Focus su Brucoli e il mistero dei Bronzi di Riace

Particolare attenzione sarà riservata al tratto costiero di Brucoli, da tempo al centro dell’interesse scientifico.



L’area è infatti legata ad alcune ipotesi sulla possibile provenienza dei celebri Bronzi di Riace, uno dei casi più affascinanti dell’archeologia subacquea mediterranea.

Coordinamento scientifico e sinergia istituzionale

Il progetto è coordinato dall’archeologo Roberto La Rocca, che guiderà le operazioni insieme ai team tecnici delle due istituzioni coinvolte.
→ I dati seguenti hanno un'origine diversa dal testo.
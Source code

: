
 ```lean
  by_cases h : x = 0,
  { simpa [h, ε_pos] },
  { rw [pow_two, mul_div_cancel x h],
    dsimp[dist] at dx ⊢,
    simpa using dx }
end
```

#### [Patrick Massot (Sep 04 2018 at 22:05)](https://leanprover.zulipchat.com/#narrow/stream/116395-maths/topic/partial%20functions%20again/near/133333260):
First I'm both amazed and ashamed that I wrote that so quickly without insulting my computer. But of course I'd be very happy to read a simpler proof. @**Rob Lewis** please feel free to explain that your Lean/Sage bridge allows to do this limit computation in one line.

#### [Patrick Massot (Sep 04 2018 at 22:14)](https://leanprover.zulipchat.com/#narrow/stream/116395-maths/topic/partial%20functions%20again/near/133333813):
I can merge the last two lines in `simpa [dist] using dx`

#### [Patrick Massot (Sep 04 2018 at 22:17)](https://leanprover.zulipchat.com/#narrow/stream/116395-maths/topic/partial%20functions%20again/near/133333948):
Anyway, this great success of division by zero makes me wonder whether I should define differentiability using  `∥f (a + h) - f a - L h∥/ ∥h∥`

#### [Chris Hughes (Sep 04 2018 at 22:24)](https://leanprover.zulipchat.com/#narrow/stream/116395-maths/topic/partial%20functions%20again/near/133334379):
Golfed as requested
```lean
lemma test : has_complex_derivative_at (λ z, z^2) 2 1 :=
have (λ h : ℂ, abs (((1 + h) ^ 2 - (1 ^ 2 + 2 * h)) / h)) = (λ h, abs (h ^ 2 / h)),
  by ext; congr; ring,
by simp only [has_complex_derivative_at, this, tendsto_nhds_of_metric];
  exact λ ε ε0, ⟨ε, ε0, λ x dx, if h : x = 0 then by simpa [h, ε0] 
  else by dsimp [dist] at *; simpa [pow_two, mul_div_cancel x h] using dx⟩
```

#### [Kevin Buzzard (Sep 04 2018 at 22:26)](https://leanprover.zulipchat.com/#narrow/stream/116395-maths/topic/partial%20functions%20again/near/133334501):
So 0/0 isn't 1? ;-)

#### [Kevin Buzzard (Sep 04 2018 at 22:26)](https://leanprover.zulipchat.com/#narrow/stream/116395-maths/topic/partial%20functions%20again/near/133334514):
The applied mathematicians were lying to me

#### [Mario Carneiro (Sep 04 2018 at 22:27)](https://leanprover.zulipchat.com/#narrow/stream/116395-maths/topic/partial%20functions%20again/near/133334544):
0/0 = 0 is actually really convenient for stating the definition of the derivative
Le attività rientrano nell’accordo operativo tra Arpa Sicilia e la Soprintendenza del Mare, finalizzato allo sviluppo di programmi integrati di ricerca e tutela del patrimonio marino.

Scarpinato: “Un salto di qualità nell’archeologia subacquea”

L’assessore regionale ai Beni culturali Francesco Paolo Scarpinato sottolinea la portata innovativa del progetto: “Queste indagini segnano un salto di qualità nell’approccio alla conoscenza del patrimonio sommerso. L’integrazione tra competenze archeologiche, tecnologie avanzate e monitoraggio ambientale consente, per la prima volta, una lettura interdisciplinare e su larga scala dei fondali siciliani“.

Turco: “Il mare archivio della nostra storia”

Sulla stessa linea il soprintendente del Mare Ennio Turco: “Una sinergia che rafforza la tutela e apre a nuove prospettive di ricerca, restituendo centralità al mare come archivio della nostra storia“.

Un progetto che unisce innovazione tecnologica e ricerca scientifica, con l’ambizione di riportare alla luce nuovi capitoli della storia millenaria custodita nei fondali della Sicilia.